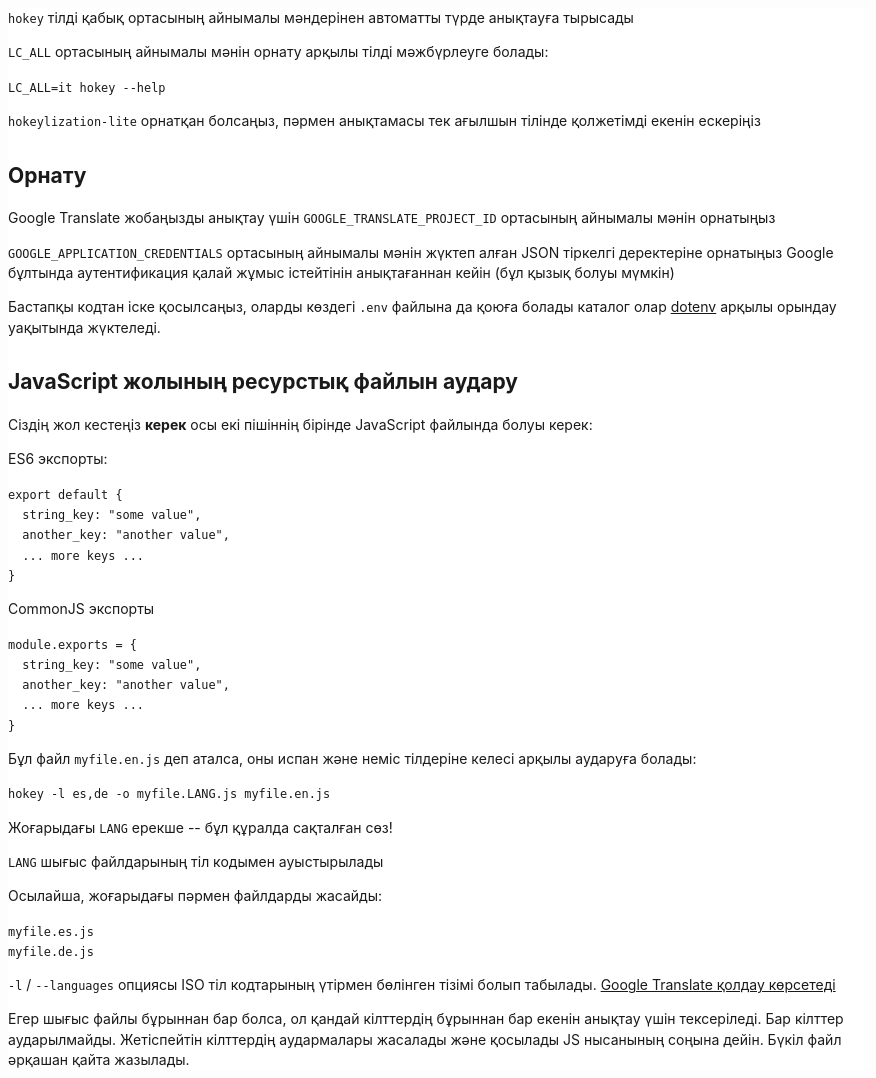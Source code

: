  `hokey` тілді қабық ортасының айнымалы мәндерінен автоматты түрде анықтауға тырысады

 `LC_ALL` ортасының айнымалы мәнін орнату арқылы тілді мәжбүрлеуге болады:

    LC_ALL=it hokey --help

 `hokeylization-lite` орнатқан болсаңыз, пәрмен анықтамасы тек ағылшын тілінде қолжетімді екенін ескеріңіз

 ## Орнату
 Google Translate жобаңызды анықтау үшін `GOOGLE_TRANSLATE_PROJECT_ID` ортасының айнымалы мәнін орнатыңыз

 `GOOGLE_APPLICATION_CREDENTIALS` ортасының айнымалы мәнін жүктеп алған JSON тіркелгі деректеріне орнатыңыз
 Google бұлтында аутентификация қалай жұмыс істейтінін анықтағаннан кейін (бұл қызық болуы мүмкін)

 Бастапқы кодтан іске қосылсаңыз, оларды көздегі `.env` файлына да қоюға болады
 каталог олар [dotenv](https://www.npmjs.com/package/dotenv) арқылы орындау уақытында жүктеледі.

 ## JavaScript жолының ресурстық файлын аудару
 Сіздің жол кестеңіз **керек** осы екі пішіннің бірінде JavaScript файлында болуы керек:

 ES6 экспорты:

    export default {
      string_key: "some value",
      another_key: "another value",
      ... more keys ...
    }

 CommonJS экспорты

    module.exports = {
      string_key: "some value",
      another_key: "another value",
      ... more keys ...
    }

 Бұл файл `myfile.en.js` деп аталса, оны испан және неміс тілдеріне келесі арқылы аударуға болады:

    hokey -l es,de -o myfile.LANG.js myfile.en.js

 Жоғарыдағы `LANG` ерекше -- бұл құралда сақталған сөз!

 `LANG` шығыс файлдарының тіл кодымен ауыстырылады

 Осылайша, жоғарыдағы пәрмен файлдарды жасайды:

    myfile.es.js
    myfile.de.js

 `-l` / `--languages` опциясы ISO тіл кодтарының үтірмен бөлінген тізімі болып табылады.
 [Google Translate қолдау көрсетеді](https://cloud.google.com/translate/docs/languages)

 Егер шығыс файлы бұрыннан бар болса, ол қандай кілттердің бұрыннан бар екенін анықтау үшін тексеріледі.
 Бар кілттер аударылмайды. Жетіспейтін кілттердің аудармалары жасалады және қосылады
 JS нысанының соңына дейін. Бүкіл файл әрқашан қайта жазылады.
::::::
Please give, as a single number with nothing added, the count of lines in the records that contain the word "арқылы".

3